Skeletocutis borealis

Scientific classification
- Domain: Eukaryota
- Kingdom: Fungi
- Division: Basidiomycota
- Class: Agaricomycetes
- Order: Polyporales
- Family: Incrustoporiaceae
- Genus: Skeletocutis
- Species: S. borealis
- Binomial name: Skeletocutis borealis Niemelä (1998)

= Skeletocutis borealis =

- Authority: Niemelä (1998)

Species of fungus

Skeletocutis borealis is a rare species of poroid fungus in the family Polyporaceae. Found in northern Europe, it was described as new to science in 1998 by Finnish mycologist Tuomo Niemelä.

==Description==

It forms a crust-like fruit body up to 4 mm thick, and typically up to 4 mm wide and 2–5 cm long. The sterile margin of the fruit body is narrow and white, while the pore surface is pale cream to pale salmon, comprising angular pores numbering 6–7 per mm.

Skeletocutis borealis has a dimitic hyphal system, with both generative and skeletal hyphae. Typical of the genus Skeletocutis, the generative hyphae of the dissepiment edges (the tissue between the pores) is encrusted with spiny crystals. The spores are cylindrical to somewhat sausage-shaped (allantoid), and measure 3.5–4.5 by 1.3–1.7 μm. The basidia (spore-bearing cells) are club shaped and measure 10–13 by 4–5 μm.

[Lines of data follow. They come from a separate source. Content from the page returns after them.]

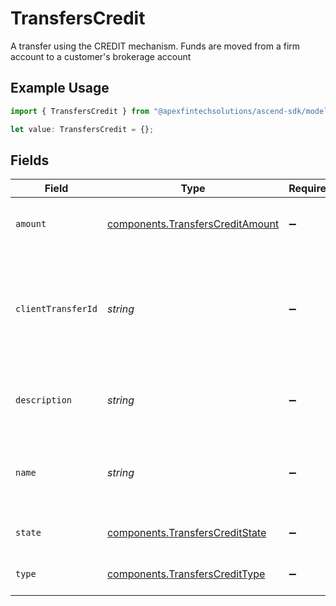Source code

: # TransfersCredit

A transfer using the CREDIT mechanism. Funds are moved from a firm account to a customer's brokerage account

## Example Usage

```typescript
import { TransfersCredit } from "@apexfintechsolutions/ascend-sdk/models/components";

let value: TransfersCredit = {};
```

## Fields

| Field                                                                                                                     | Type                                                                                                                      | Required                                                                                                                  | Description                                                                                                               | Example                                                                                                                   |
| ------------------------------------------------------------------------------------------------------------------------- | ------------------------------------------------------------------------------------------------------------------------- | ------------------------------------------------------------------------------------------------------------------------- | ------------------------------------------------------------------------------------------------------------------------- | ------------------------------------------------------------------------------------------------------------------------- |
| `amount`                                                                                                                  | [components.TransfersCreditAmount](../../models/components/transferscreditamount.md)                                      | :heavy_minus_sign:                                                                                                        | The amount of the credit being issued to the investor                                                                     | {<br/>"value": "10.00"<br/>}                                                                                              |
| `clientTransferId`                                                                                                        | *string*                                                                                                                  | :heavy_minus_sign:                                                                                                        | External identifier supplied by the API caller. Each request must have a unique pairing of client_transfer_id and account | 179dcd33-49f8-4615-989c-560fb387c4fd                                                                                      |
| `description`                                                                                                             | *string*                                                                                                                  | :heavy_minus_sign:                                                                                                        | Optional description information that will attach to this transaction                                                     | Credit given as promotion                                                                                                 |
| `name`                                                                                                                    | *string*                                                                                                                  | :heavy_minus_sign:                                                                                                        | Full name of the credit resource, which contains account id and credit transaction id                                     | accounts/01H8FB90ZRRFWXB4XC2JPJ1D4Y/credits/20230823123456                                                                |
| `state`                                                                                                                   | [components.TransfersCreditState](../../models/components/transferscreditstate.md)                                        | :heavy_minus_sign:                                                                                                        | The current state of the credit                                                                                           |                                                                                                                           |
| `type`                                                                                                                    | [components.TransfersCreditType](../../models/components/transferscredittype.md)                                          | :heavy_minus_sign:                                                                                                        | The type of the credit being issued                                                                                       | PROMOTIONAL                                                                                                               |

Skeletocutis stellae is somewhat similar in appearance, but its fruit body is not as thick, and it has smaller pores and narrower spores.

==Habitat and distribution==

The fungus has been recorded only from Sweden and northern Finland, where it causes a white rot in Picea, Salix, and Sorbus. The type was collected in Pyhäjärvi, Selkäinjärvi, Finland, found growing on a dead trunk of Salix caprea.